Assuming that same name (clean version) + same provider_id provide us with a unique ISP, it helps move to greensih:

Code

table_with_options(more_frn_than_provider[more_frn_than_provider$unique_brand_name_by_provider_id == 1,])

This is removing 194 out of 1170.

Same provider_id and same states

Not too sure about this one.

More than one provider_id for a cleaned brand name

This is the case for “EATEL”.

Code

temp <- sapply(split(isp$provider_id, isp$clean_name),
         function(x) length(unique(x)))
dta <- data.frame(clean_name = names(temp), provider_id_by_clean_name = temp)
isp <- merge(isp, dta, by.x = "clean_name", by.y = "clean_name",
             all.x = TRUE, all.y = TRUE)

provider_id_by_clean_name <- subset(isp, isp$provider_id_by_clean_name  > 1)

table_with_options(provider_id_by_clean_name)

This could also move 63 cases in the greenish spot. -> nop

What are our options/next steps:

Make a column “ready to go”

Code

# if it has unique brand name and frn by provider id id should be good
temp <- isp$frn_by_provider_id + isp$unique_brand_name_by_provider_id
isp[["rdy_to_go"]] <- ifelse(temp == 2, "green", "not green")

# cases where we have a unique frn and provider id but not unique brand name 
# default of olive is that we need to pick a name out of more than one
temp <- ifelse(isp$frn_by_provider_id == 1, 1, 0) + ifelse(isp$unique_brand_name_by_provider_id > 1, 1, 0)
isp[temp == 2, "rdy_to_go"] <- "olive"

# the few locations should be "red" and maybe dropped later 
isp[which(isp$few_locations == "few locations"), "rdy_to_go"] <- "red"

table_with_options(isp)

A good example could be 131167 and how we can discriminate Orbitel communications.
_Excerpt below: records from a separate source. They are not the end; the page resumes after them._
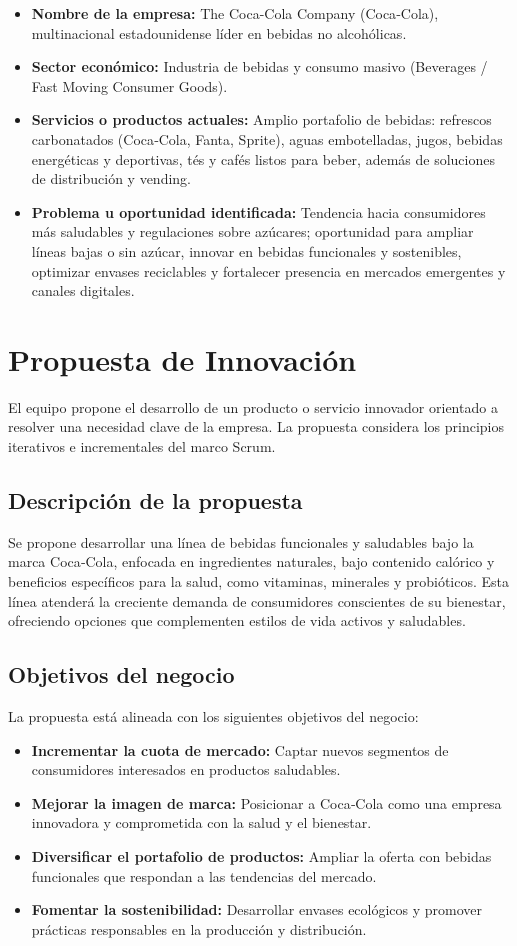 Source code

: \documentclass{article}
\begin{document}
\begin{itemize}
\item \textbf{Nombre de la empresa:} The Coca-Cola Company (Coca‑Cola), multinacional estadounidense líder en bebidas no alcohólicas.
\item \textbf{Sector económico:} Industria de bebidas y consumo masivo (Beverages / Fast Moving Consumer Goods).
\item \textbf{Servicios o productos actuales:} Amplio portafolio de bebidas: refrescos carbonatados (Coca‑Cola, Fanta, Sprite), aguas embotelladas, jugos, bebidas energéticas y deportivas, tés y cafés listos para beber, además de soluciones de distribución y vending.
\item \textbf{Problema u oportunidad identificada:} Tendencia hacia consumidores más saludables y regulaciones sobre azúcares; oportunidad para ampliar líneas bajas o sin azúcar, innovar en bebidas funcionales y sostenibles, optimizar envases reciclables y fortalecer presencia en mercados emergentes y canales digitales.
\end{itemize}


\section{Propuesta de Innovación}
El equipo propone el desarrollo de un producto o servicio innovador orientado a resolver una necesidad clave de la empresa. La propuesta considera los principios iterativos e incrementales del marco Scrum.


\subsection{Descripción de la propuesta}
Se propone desarrollar una línea de bebidas funcionales y saludables bajo la marca Coca‑Cola, enfocada en ingredientes naturales, bajo contenido calórico y beneficios específicos para la salud, como vitaminas, minerales y probióticos. Esta línea atenderá la creciente demanda de consumidores conscientes de su bienestar, ofreciendo opciones que complementen estilos de vida activos y saludables.


\subsection{Objetivos del negocio}
La propuesta está alineada con los siguientes objetivos del negocio:


\begin{itemize}
\item \textbf{Incrementar la cuota de mercado:} Captar nuevos segmentos de consumidores interesados en productos saludables.
\item \textbf{Mejorar la imagen de marca:} Posicionar a Coca‑Cola como una empresa innovadora y comprometida con la salud y el bienestar.
\item \textbf{Diversificar el portafolio de productos:} Ampliar la oferta con bebidas funcionales que respondan a las tendencias del mercado.
\item \textbf{Fomentar la sostenibilidad:} Desarrollar envases ecológicos y promover prácticas responsables en la producción y distribución.
\end{itemize}
\end{document}

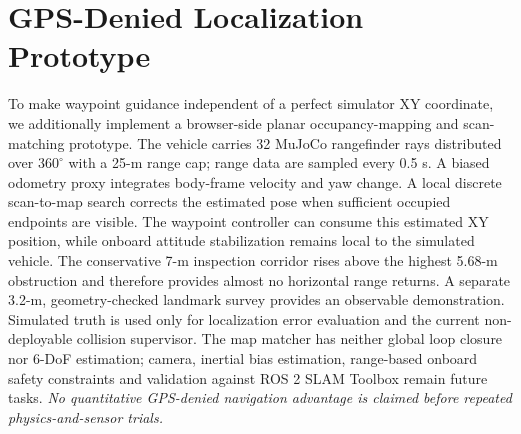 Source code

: \documentclass[conference]{IEEEtran}
\begin{document}
\section{GPS-Denied Localization Prototype}
To make waypoint guidance independent of a perfect simulator XY coordinate, we additionally implement a browser-side planar occupancy-mapping and scan-matching prototype. The vehicle carries 32 MuJoCo rangefinder rays distributed over $360^\circ$ with a 25-m range cap; range data are sampled every 0.5 s. A biased odometry proxy integrates body-frame velocity and yaw change. A local discrete scan-to-map search corrects the estimated pose when sufficient occupied endpoints are visible. The waypoint controller can consume this estimated XY position, while onboard attitude stabilization remains local to the simulated vehicle.
The conservative 7-m inspection corridor rises above the highest 5.68-m obstruction and therefore provides almost no horizontal range returns. A separate 3.2-m, geometry-checked landmark survey provides an observable demonstration. Simulated truth is used only for localization error evaluation and the current non-deployable collision supervisor. The map matcher has neither global loop closure nor 6-DoF estimation; camera, inertial bias estimation, range-based onboard safety constraints and validation against ROS 2 SLAM Toolbox \cite{slamtoolbox} remain future tasks. \emph{No quantitative GPS-denied navigation advantage is claimed before repeated physics-and-sensor trials.}
\end{document}
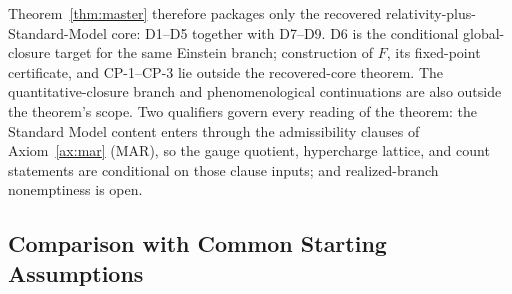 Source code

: \documentclass[11pt]{article}
\begin{document}
Theorem~\ref{thm:master} therefore packages only the recovered relativity-plus-Standard-Model core: D1--D5 together with D7--D9. D6 is the conditional global-closure target for the same Einstein branch; construction of \(F\), its fixed-point certificate, and CP-1--CP-3 lie outside the recovered-core theorem. The quantitative-closure branch and phenomenological continuations are also outside the theorem's scope. Two qualifiers govern every reading of the theorem: the Standard Model content enters through the admissibility clauses of Axiom~\ref{ax:mar} (MAR), so the gauge quotient, hypercharge lattice, and count statements are conditional on those clause inputs; and realized-branch nonemptiness is open.

\subsection*{Comparison with Common Starting Assumptions}
\end{document}
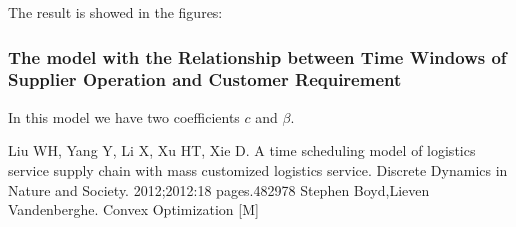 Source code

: \documentclass[12pt,a4paper]{article}
\begin{document}
The result is showed in the figures:\\

\subsubsection{The model with the Relationship between Time Windows of Supplier Operation and Customer Requirement}
In this model we have two coefficients $c$ and $\beta$.
\begin{thebibliography}{1}
  Liu WH, Yang Y, Li X, Xu HT, Xie D. A time scheduling model of logistics service supply chain with mass customized logistics service. Discrete Dynamics in Nature and Society. 2012;2012:18 pages.482978
 Stephen Boyd,Lieven Vandenberghe. Convex Optimization [M]
\end{thebibliography}
\end{document}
We can also prob. raise the bar of “few locations”.

A quick summary of where we are:

Code

table(isp[["rdy_to_go"]])


    green not green     olive 
     1778      1170       222

Make an id <—> provider_id / frn / brand_name table

Typology of ISP

The data was generated from June 23 FCC release and assumed that an FRN = ISP.

Can we guess who is a small ISP?

Code

# con <- cori.db::connect_to_db("proj_calix")
# bob <- DBI::dbReadTable(con, "frn_desc")
# DBI::dbDisconnect(con)
# bob[["is_calix"]] <- NULL 
# write.csv(bob, "data/frn_desc.csv")
frn_desc <- read.csv("data/frn_desc.csv")

#classInt::classIntervals(cnt_locations, n = 20, style = "jenks")
# not that great
table_with_options(frn_desc)

Code

cnt_locations <- frn_desc[["cnt_locations"]]
summary(cnt_locations)

     Min.   1st Qu.    Median      Mean   3rd Qu.      Max. 
        1      1384      5476    253046     19588 114863490

Code

boxplot(cnt_locations, horizontal = TRUE, col = 2, border = 2, frame = F, main = "Count of locations per ISP")

Some ISP are declaraing covering a huge number of locations. Some low counts are probably errors.

Count of FRN with a less than 10 locations: 36

Count of FRN with more than 500 000 locations: 74

Code

frn_desc$n_states <-  lengths(strsplit(gsub("\\{|\\}", "", frn_desc$states), ","))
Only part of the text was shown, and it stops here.